Every line in the data below from the one containing "### Parametric EQs" down to the one containing "4057 | 4.52", both included, must be retyped exactly; no other line is to appear.
----- Data supplied
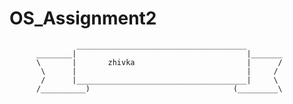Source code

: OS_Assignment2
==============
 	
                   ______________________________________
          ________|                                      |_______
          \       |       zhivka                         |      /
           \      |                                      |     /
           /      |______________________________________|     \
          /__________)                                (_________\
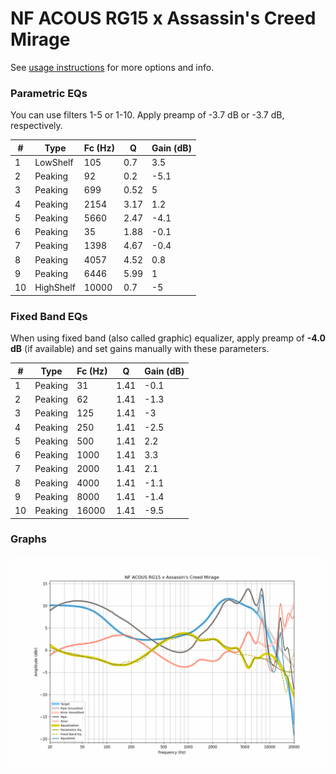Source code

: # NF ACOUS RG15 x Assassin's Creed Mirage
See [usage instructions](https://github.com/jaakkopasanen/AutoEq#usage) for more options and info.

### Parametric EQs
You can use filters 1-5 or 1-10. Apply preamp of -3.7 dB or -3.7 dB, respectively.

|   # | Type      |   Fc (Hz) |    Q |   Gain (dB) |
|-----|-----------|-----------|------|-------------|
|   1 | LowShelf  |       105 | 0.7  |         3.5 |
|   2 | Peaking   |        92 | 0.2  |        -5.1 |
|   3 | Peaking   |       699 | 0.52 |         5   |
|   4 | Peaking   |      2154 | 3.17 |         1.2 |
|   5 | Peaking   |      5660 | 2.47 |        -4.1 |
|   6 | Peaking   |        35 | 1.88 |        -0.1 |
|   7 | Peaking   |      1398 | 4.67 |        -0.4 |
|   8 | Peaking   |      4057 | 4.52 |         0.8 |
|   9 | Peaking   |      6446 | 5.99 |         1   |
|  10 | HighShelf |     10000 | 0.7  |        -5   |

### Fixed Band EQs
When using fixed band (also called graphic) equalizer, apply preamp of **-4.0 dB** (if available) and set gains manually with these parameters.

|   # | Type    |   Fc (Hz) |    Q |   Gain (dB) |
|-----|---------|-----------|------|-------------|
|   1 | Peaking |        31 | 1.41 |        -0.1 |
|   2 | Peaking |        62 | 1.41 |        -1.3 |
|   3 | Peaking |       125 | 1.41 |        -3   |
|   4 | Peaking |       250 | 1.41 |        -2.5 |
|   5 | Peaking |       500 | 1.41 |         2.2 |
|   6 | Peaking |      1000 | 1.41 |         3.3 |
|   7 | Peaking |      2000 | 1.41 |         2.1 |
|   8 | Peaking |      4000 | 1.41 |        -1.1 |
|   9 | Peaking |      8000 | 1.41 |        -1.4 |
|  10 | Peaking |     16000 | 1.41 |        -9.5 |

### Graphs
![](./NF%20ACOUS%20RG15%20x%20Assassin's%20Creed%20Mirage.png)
----------
----- Data supplied
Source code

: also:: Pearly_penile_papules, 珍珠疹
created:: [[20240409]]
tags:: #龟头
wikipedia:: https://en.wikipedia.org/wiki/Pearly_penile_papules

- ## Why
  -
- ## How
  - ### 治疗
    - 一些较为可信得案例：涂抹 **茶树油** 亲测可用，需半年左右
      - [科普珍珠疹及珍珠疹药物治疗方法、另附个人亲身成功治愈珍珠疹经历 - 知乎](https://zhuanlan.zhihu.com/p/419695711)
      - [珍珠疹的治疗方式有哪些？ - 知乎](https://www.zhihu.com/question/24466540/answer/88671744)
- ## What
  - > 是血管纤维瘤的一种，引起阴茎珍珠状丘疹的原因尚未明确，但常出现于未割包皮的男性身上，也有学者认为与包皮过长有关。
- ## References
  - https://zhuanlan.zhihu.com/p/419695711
----------
----- Data supplied
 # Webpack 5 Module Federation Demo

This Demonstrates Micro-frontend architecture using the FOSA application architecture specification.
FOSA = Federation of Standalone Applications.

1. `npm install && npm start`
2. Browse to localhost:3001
----------
Your response:
### Parametric EQs
You can use filters 1-5 or 1-10. Apply preamp of -3.7 dB or -3.7 dB, respectively.

|   # | Type      |   Fc (Hz) |    Q |   Gain (dB) |
|-----|-----------|-----------|------|-------------|
|   1 | LowShelf  |       105 | 0.7  |         3.5 |
|   2 | Peaking   |        92 | 0.2  |        -5.1 |
|   3 | Peaking   |       699 | 0.52 |         5   |
|   4 | Peaking   |      2154 | 3.17 |         1.2 |
|   5 | Peaking   |      5660 | 2.47 |        -4.1 |
|   6 | Peaking   |        35 | 1.88 |        -0.1 |
|   7 | Peaking   |      1398 | 4.67 |        -0.4 |
|   8 | Peaking   |      4057 | 4.52 |         0.8 |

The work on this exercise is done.